# ViTMatte

## ViTMatte

### Overview

The ViTMatte model was proposed in [Boosting Image Matting with Pretrained Plain Vision Transformers](https://arxiv.org/abs/2305.15272) by Jingfeng Yao, Xinggang Wang, Shusheng Yang, Baoyuan Wang. ViTMatte leverages plain [Vision Transformers](https://huggingface.co/docs/transformers/model_doc/vit) for the task of image matting, which is the process of accurately estimating the foreground object in images and videos.

The abstract from the paper is the following:

*Recently, plain vision Transformers (ViTs) have shown impressive performance on various computer vision tasks, thanks to their strong modeling capacity and large-scale pretraining. However, they have not yet conquered the problem of image matting. We hypothesize that image matting could also be boosted by ViTs and present a new efficient and robust ViT-based matting system, named ViTMatte.

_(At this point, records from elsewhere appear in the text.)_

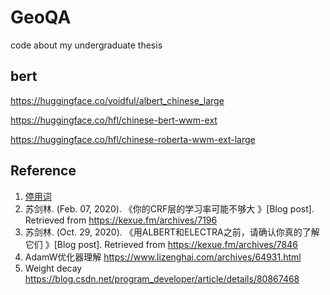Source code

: # GeoQA
code about my undergraduate thesis



## bert
https://huggingface.co/voidful/albert_chinese_large

https://huggingface.co/hfl/chinese-bert-wwm-ext

https://huggingface.co/hfl/chinese-roberta-wwm-ext-large






## Reference

1. [停用词](https://github.com/fighting41love/Chinese_from_dongxiexidian/blob/master/dict/%E4%B8%AD%E6%96%87%E5%81%9C%E7%94%A8%E8%AF%8D%E5%BA%93.txt)
2. 苏剑林. (Feb. 07, 2020). 《你的CRF层的学习率可能不够大 》[Blog post]. Retrieved from https://kexue.fm/archives/7196
3. 苏剑林. (Oct. 29, 2020). 《用ALBERT和ELECTRA之前，请确认你真的了解它们 》[Blog post]. Retrieved from https://kexue.fm/archives/7846
4. AdamW优化器理解 https://www.lizenghai.com/archives/64931.html
5. Weight decay https://blog.csdn.net/program_developer/article/details/80867468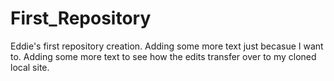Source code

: # First_Repository
Eddie's first repository creation.
Adding some more text just becasue I want to. 
Adding some more text to see how the edits transfer over to my cloned local site.

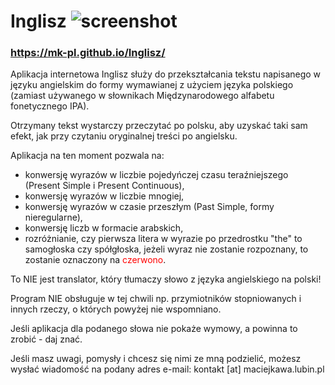 # Inglisz ![screenshot](favicon.ico)

### https://mk-pl.github.io/Inglisz/

Aplikacja internetowa Inglisz służy do przekształcania tekstu napisanego w języku angielskim do formy wymawianej z użyciem języka polskiego (zamiast używanego w słownikach Międzynarodowego alfabetu fonetycznego IPA).

Otrzymany tekst wystarczy przeczytać po polsku, aby uzyskać taki sam efekt, jak przy czytaniu oryginalnej treści po angielsku.

Aplikacja na ten moment pozwala na:

- konwersję wyrazów w liczbie pojedyńczej czasu teraźniejszego (Present Simple i Present Continuous),
- konwersję wyrazów w liczbie mnogiej,
- konwersję wyrazów w czasie przeszłym (Past Simple, formy nieregularne),
- konwersję liczb w formacie arabskich,
- rozróżnianie, czy pierwsza litera w wyrazie po przedrostku "the" to samogłoska czy spółgłoska,
jeżeli wyraz nie zostanie rozpoznany, to zostanie oznaczony na <span style="color: red;">czerwono</span>.

To NIE jest translator, który tłumaczy słowo z języka angielskiego na polski!

Program NIE obsługuje w tej chwili np. przymiotników stopniowanych i innych rzeczy, o których powyżej nie wspomniano.

Jeśli aplikacja dla podanego słowa nie pokaże wymowy, a powinna to zrobić - daj znać.

Jeśli masz uwagi, pomysły i chcesz się nimi ze mną podzielić, możesz wysłać wiadomość na podany adres e-mail: kontakt [at] maciejkawa.lubin.pl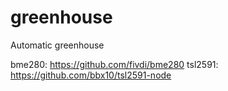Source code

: # greenhouse
Automatic greenhouse

bme280: https://github.com/fivdi/bme280
tsl2591: https://github.com/bbx10/tsl2591-node

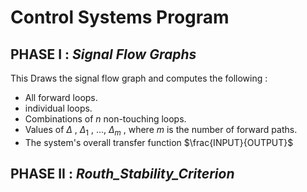 # Control Systems Program

## PHASE I : *Signal Flow Graphs*

This Draws the signal flow graph and computes the following :

- All forward loops.
- individual loops.
- Combinations of $n$ non-touching loops.
- Values of $Δ$ , $Δ_1$ , ..., $Δ_m$ , where $m$ is the number of forward paths.
- The system's overall transfer function $\frac{INPUT}{OUTPUT}$


## PHASE II : *Routh_Stability_Criterion*
 

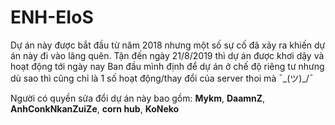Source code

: # ENH-EIoS

Dự án này được bắt đầu từ năm 2018 nhưng một số sự cố đã xảy ra khiến dự án này đi vào lãng quên. Tận đến ngày 21/8/2019 thì dự án được khơi dậy và hoạt động tới ngày nay
Ban đầu mình định để dự án ở chế độ riêng tư nhưng dù sao thì cũng chỉ là 1 số hoạt động/thay đổi của server thoi mà ¯\_(ツ)_/¯

Người có quyền sửa đổi dự án này bao gồm: **Mykm**, **DaamnZ**, **AnhConkNkanZuiZe**, **corn hub**, **KoNeko**
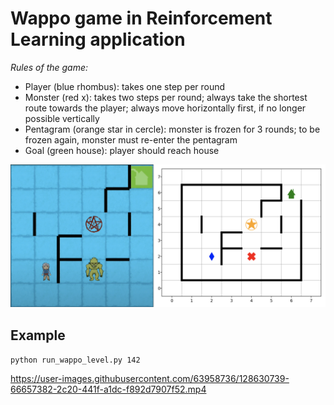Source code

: # Wappo game in Reinforcement Learning application

*Rules of the game:*

- Player (blue rhombus): takes one step per round
- Monster (red x): takes two steps per round; always take the shortest route towards the player; always move horizontally first, if no longer possible vertically
- Pentagram (orange star in cercle): monster is frozen for 3 rounds; to be frozen again, monster must re-enter the pentagram
- Goal (green house): player should reach house


![alt text](https://github.com/artem-istranin/wappo_game/blob/master/level_142_demo.png)

## Example

`python run_wappo_level.py 142`

https://user-images.githubusercontent.com/63958736/128630739-66657382-2c20-441f-a1dc-f892d7907f52.mp4
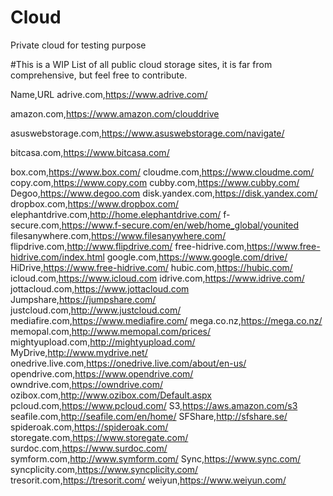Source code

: # Cloud
Private cloud for testing purpose

#This is a WIP List of all public cloud storage sites, it is far from comprehensive, but feel free to contribute.

Name,URL 
adrive.com,https://www.adrive.com/ 

amazon.com,https://www.amazon.com/clouddrive 

asuswebstorage.com,https://www.asuswebstorage.com/navigate/ 

bitcasa.com,https://www.bitcasa.com/ 

box.com,https://www.box.com/ 
cloudme.com,https://www.cloudme.com/ 
copy.com,https://www.copy.com 
cubby.com,https://www.cubby.com/ 
Degoo,https://www.degoo.com 
disk.yandex.com,https://disk.yandex.com/ 
dropbox.com,https://www.dropbox.com/ 
elephantdrive.com,http://home.elephantdrive.com/ 
f-secure.com,https://www.f-secure.com/en/web/home_global/younited 
filesanywhere.com,https://www.filesanywhere.com/ 
flipdrive.com,http://www.flipdrive.com/ 
free-hidrive.com,https://www.free-hidrive.com/index.html 
google.com,https://www.google.com/drive/ 
HiDrive,https://www.free-hidrive.com/ 
hubic.com,https://hubic.com/ 
icloud.com,https://www.icloud.com 
idrive.com,https://www.idrive.com/ 
jottacloud.com,https://www.jottacloud.com 
Jumpshare,https://jumpshare.com/ 
justcloud.com,http://www.justcloud.com/ 
mediafire.com,https://www.mediafire.com/ 
mega.co.nz,https://mega.co.nz/ 
memopal.com,http://www.memopal.com/prices/ 
mightyupload.com,http://mightyupload.com/ 
MyDrive,http://www.mydrive.net/ 
onedrive.live.com,https://onedrive.live.com/about/en-us/ 
opendrive.com,https://www.opendrive.com/ 
owndrive.com,https://owndrive.com/ 
ozibox.com,http://www.ozibox.com/Default.aspx 
pcloud.com,https://www.pcloud.com/ 
S3,https://aws.amazon.com/s3 
seafile.com,http://seafile.com/en/home/ 
SFShare,http://sfshare.se/ 
spideroak.com,https://spideroak.com/ 
storegate.com,https://www.storegate.com/ 
surdoc.com,https://www.surdoc.com/ 
symform.com,http://www.symform.com/ 
Sync,https://www.sync.com/ 
syncplicity.com,https://www.syncplicity.com/ 
tresorit.com,https://tresorit.com/ 
weiyun,https://www.weiyun.com/

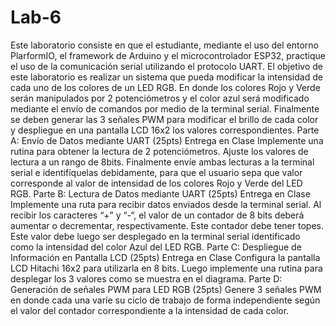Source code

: # Lab-6
Este laboratorio consiste en que el estudiante, mediante el uso del entorno
PlarformIO, el framework de Arduino y el microcontrolador ESP32, practique el
uso de la comunicación serial utilizando el protocolo UART.
El objetivo de este laboratorio es realizar un sistema que pueda modificar la
intensidad de cada uno de los colores de un LED RGB. En donde los colores Rojo
y Verde serán manipulados por 2 potenciómetros y el color azul será modificado
mediante el envío de comandos por medio de la terminal serial. Finalmente se
deben generar las 3 señales PWM para modificar el brillo de cada color y
despliegue en una pantalla LCD 16x2 los valores correspondientes.
Parte A: Envío de Datos mediante UART (25pts) Entrega en Clase
Implemente una rutina para obtener la lectura de 2 potenciómetros. Ajuste los
valores de lectura a un rango de 8bits. Finalmente envíe ambas lecturas a la
terminal serial e identifíquelas debidamente, para que el usuario sepa que valor
corresponde al valor de intensidad de los colores Rojo y Verde del LED RGB.
Parte B: Lectura de Datos mediante UART (25pts) Entrega en Clase
Implemente una ruta para recibir datos enviados desde la terminal serial. Al recibir
los caracteres “+” y “-“, el valor de un contador de 8 bits deberá aumentar o
decrementar, respectivamente. Este contador debe tener topes. Este valor debe
luego ser desplegado en la terminal serial identificado como la intensidad del color
Azul del LED RGB.
Parte C: Despliegue de Información en Pantalla LCD (25pts) Entrega en Clase
Configura la pantalla LCD Hitachi 16x2 para utilizarla en 8 bits. Luego implemente
una rutina para desplegar los 3 valores como se muestra en el diagrama.
Parte D: Generación de señales PWM para LED RGB (25pts)
Genere 3 señales PWM en donde cada una varíe su ciclo de trabajo de forma
independiente según el valor del contador correspondiente a la intensidad de cada
color.
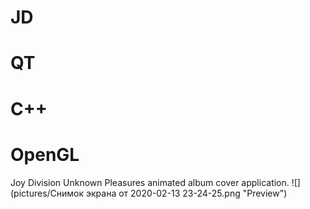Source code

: # JD
# QT
# C++
# OpenGL
Joy Division Unknown Pleasures animated album cover application.
![](pictures/Снимок экрана от 2020-02-13 23-24-25.png "Preview")
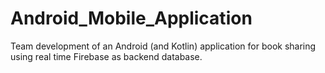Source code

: # Android_Mobile_Application
Team development of an Android (and Kotlin) application for book sharing using real time Firebase as backend database.
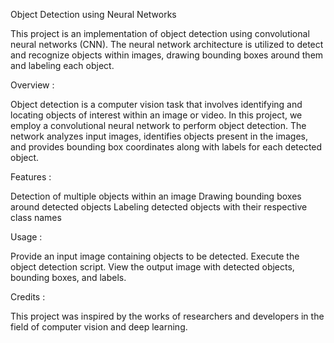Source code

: Object Detection using Neural Networks

This project is an implementation of object detection using convolutional neural networks (CNN). The neural network architecture is utilized to detect and recognize objects within images, drawing bounding boxes around them and labeling each object.

Overview :

Object detection is a computer vision task that involves identifying and locating objects of interest within an image or video. In this project, we employ a convolutional neural network to perform object detection. The network analyzes input images, identifies objects present in the images, and provides bounding box coordinates along with labels for each detected object.

Features :

Detection of multiple objects within an image
Drawing bounding boxes around detected objects
Labeling detected objects with their respective class names

Usage :

Provide an input image containing objects to be detected.
Execute the object detection script.
View the output image with detected objects, bounding boxes, and labels.

Credits :

This project was inspired by the works of researchers and developers in the field of computer vision and deep learning.

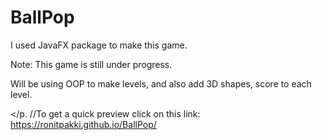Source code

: # BallPop
I used JavaFX package to make this game.<p></p>
Note: This game is still under progress.<p></p>
     Will be using OOP to make levels, and also add 3D shapes, score to each level.<p></p.
//To get a quick preview click on this link: https://ronitpakki.github.io/BallPop/

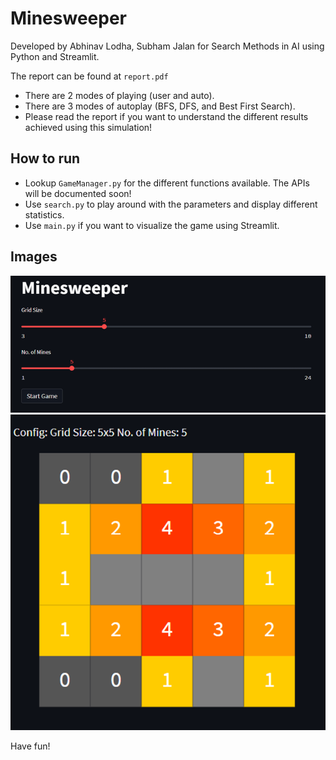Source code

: # Minesweeper

Developed by Abhinav Lodha, Subham Jalan for Search Methods in AI using Python and Streamlit.

The report can be found at `report.pdf`

- There are 2 modes of playing (user and auto).
- There are 3 modes of autoplay (BFS, DFS, and Best First Search).
- Please read the report if you want to understand the different results achieved using this simulation!

## How to run
- Lookup `GameManager.py` for the different functions available. The APIs will be documented soon!
- Use `search.py` to play around with the parameters and display different statistics.
- Use `main.py` if you want to visualize the game using Streamlit.

## Images
![Sliders](images/image-2.png)
![Minesweeper Board](images/image-3.png)

Have fun!
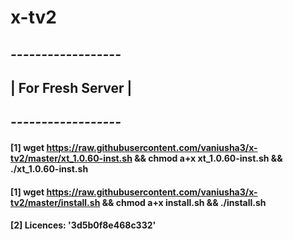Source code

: # x-tv2

## *------------------*
## | For Fresh Server |
## *------------------*
#### [1] wget https://raw.githubusercontent.com/vaniusha3/x-tv2/master/xt_1.0.60-inst.sh && chmod a+x xt_1.0.60-inst.sh && ./xt_1.0.60-inst.sh
#### [1] wget https://raw.githubusercontent.com/vaniusha3/x-tv2/master/install.sh && chmod a+x install.sh && ./install.sh
#### [2] Licences: '3d5b0f8e468c332'
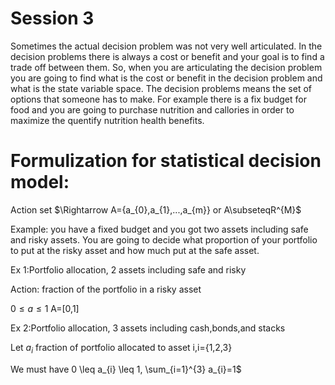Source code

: # Session 3


Sometimes the actual decision problem was not very well articulated. In the decision problems there is always a cost or benefit and your goal is to find a trade off between them. So, when you are articulating the decision problem you are going to find what is the cost or benefit in the decision problem and what is the state variable space. The decision problems means the set of options that someone has to make. For example there is a fix budget for food and you are going to purchase nutrition and callories in order to maximize the quentify nutrition health benefits. 


# Formulization for statistical decision model:

Action set $\Rightarrow A={a_{0},a_{1},...,a_{m}} or A\subseteqR^{M}$

Example: you have a fixed budget and you got two assets including safe and risky assets. You are going to decide what proportion of your portfolio to put at the risky asset and how much put at the safe asset.

Ex 1:Portfolio allocation, 2 assets including safe and risky

Action: fraction of the portfolio in a risky asset

$0 \leq a \leq 1$    A=[0,1]

Ex 2:Portfolio allocation, 3 assets including cash,bonds,and stacks

Let $a_{i}$ fraction of portfolio allocated to asset i,i={1,2,3}

We must have 0 \leq a_{i} \leq 1, \sum_{i=1}^{3} a_{i}=1$

























  
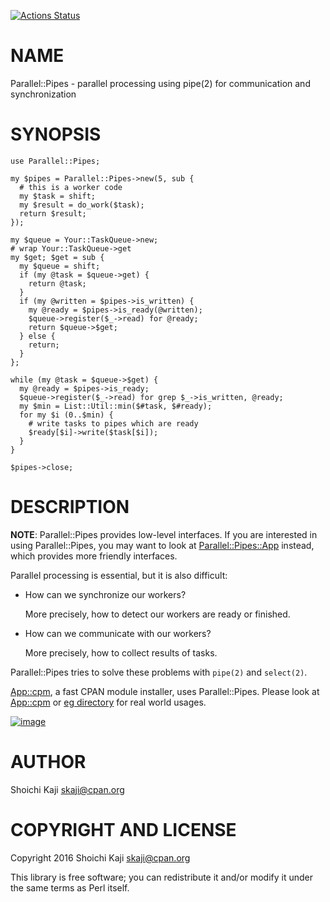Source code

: [![Actions Status](https://github.com/skaji/Parallel-Pipes/workflows/test/badge.svg)](https://github.com/skaji/Parallel-Pipes/actions)

# NAME

Parallel::Pipes - parallel processing using pipe(2) for communication and synchronization

# SYNOPSIS

    use Parallel::Pipes;

    my $pipes = Parallel::Pipes->new(5, sub {
      # this is a worker code
      my $task = shift;
      my $result = do_work($task);
      return $result;
    });

    my $queue = Your::TaskQueue->new;
    # wrap Your::TaskQueue->get
    my $get; $get = sub {
      my $queue = shift;
      if (my @task = $queue->get) {
        return @task;
      }
      if (my @written = $pipes->is_written) {
        my @ready = $pipes->is_ready(@written);
        $queue->register($_->read) for @ready;
        return $queue->$get;
      } else {
        return;
      }
    };

    while (my @task = $queue->$get) {
      my @ready = $pipes->is_ready;
      $queue->register($_->read) for grep $_->is_written, @ready;
      my $min = List::Util::min($#task, $#ready);
      for my $i (0..$min) {
        # write tasks to pipes which are ready
        $ready[$i]->write($task[$i]);
      }
    }

    $pipes->close;

# DESCRIPTION

**NOTE**: Parallel::Pipes provides low-level interfaces.
If you are interested in using Parallel::Pipes,
you may want to look at [Parallel::Pipes::App](https://metacpan.org/pod/Parallel%3A%3APipes%3A%3AApp) instead,
which provides more friendly interfaces.

Parallel processing is essential, but it is also difficult:

- How can we synchronize our workers?

    More precisely, how to detect our workers are ready or finished.

- How can we communicate with our workers?

    More precisely, how to collect results of tasks.

Parallel::Pipes tries to solve these problems with `pipe(2)` and `select(2)`.

[App::cpm](https://metacpan.org/pod/App%3A%3Acpm), a fast CPAN module installer, uses Parallel::Pipes.
Please look at [App::cpm](https://github.com/skaji/cpm/blob/main/lib/App/cpm.pm)
or [eg directory](https://github.com/skaji/Parallel-Pipes/tree/main/eg) for real world usages.

<div>
    <a href="https://raw.githubusercontent.com/skaji/Parallel-Pipes/main/author/image.png"><img src="https://raw.githubusercontent.com/skaji/Parallel-Pipes/main/author/image.png" alt="image" class="img-responsive"></a>
</div>

# AUTHOR

Shoichi Kaji <skaji@cpan.org>

# COPYRIGHT AND LICENSE

Copyright 2016 Shoichi Kaji <skaji@cpan.org>

This library is free software; you can redistribute it and/or modify
it under the same terms as Perl itself.
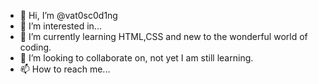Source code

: - 👋 Hi, I’m @vat0sc0d1ng
- 👀 I’m interested in...
- 🌱 I’m currently learning HTML,CSS and new to the wonderful world of coding. 
- 💞️ I’m looking to collaborate on, not yet I am still learning.
- 📫 How to reach me...

<!---
vat0sc0d1ng/vat0sc0d1ng is a ✨ special ✨ repository because its `README.md` (this file) appears on your GitHub profile.
You can click the Preview link to take a look at your changes.
--->
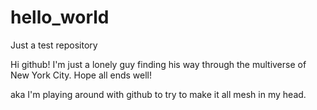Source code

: # hello_world
Just a test repository

Hi github! I'm just a lonely guy finding his way through the multiverse of New York City. Hope all ends well!

aka I'm playing around with github to try to make it all mesh in my head.
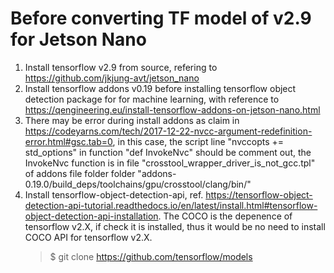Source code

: # Before converting TF model of v2.9 for Jetson Nano
1. Install tensorflow v2.9 from source, refering to https://github.com/jkjung-avt/jetson_nano
2. Install tensorflow addons v0.19 before installing tensorflow object detection package for for machine learning, with reference to https://qengineering.eu/install-tensorflow-addons-on-jetson-nano.html
4. There may be error during install addons as claim in https://codeyarns.com/tech/2017-12-22-nvcc-argument-redefinition-error.html#gsc.tab=0, in this case, the script line "nvccopts += std_options" in function "def InvokeNvc" should be comment out, the InvokeNvc function is in file "crosstool_wrapper_driver_is_not_gcc.tpl" of addons file folder folder "addons-0.19.0/build_deps/toolchains/gpu/crosstool/clang/bin/"
5. Install tensorflow-object-detection-api, ref. https://tensorflow-object-detection-api-tutorial.readthedocs.io/en/latest/install.html#tensorflow-object-detection-api-installation. The COCO is the depenence of tensorflow v2.X, if check it is installed, thus it would be no need to install COCO API for tensorflow v2.X. 
   > $ git clone https://github.com/tensorflow/models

Our method utilizes (i) a hybrid attention mechanism combined with a convolution neck to help ViTs achieve an excellent performance-computation trade-off in matting tasks. (ii) Additionally, we introduce the detail capture module, which just consists of simple lightweight convolutions to complement the detailed information required by matting. To the best of our knowledge, ViTMatte is the first work to unleash the potential of ViT on image matting with concise adaptation. It inherits many superior properties from ViT to matting, including various pretraining strategies, concise architecture design, and flexible inference strategies. We evaluate ViTMatte on Composition-1k and Distinctions-646, the most commonly used benchmark for image matting, our method achieves state-of-the-art performance and outperforms prior matting works by a large margin.*

Tips:

* The model expects both the image and trimap (concatenated) as input. One can use `ViTMatteImageProcessor` for this purpose.

This model was contributed by [nielsr](https://huggingface.co/nielsr). The original code can be found [here](https://github.com/hustvl/ViTMatte).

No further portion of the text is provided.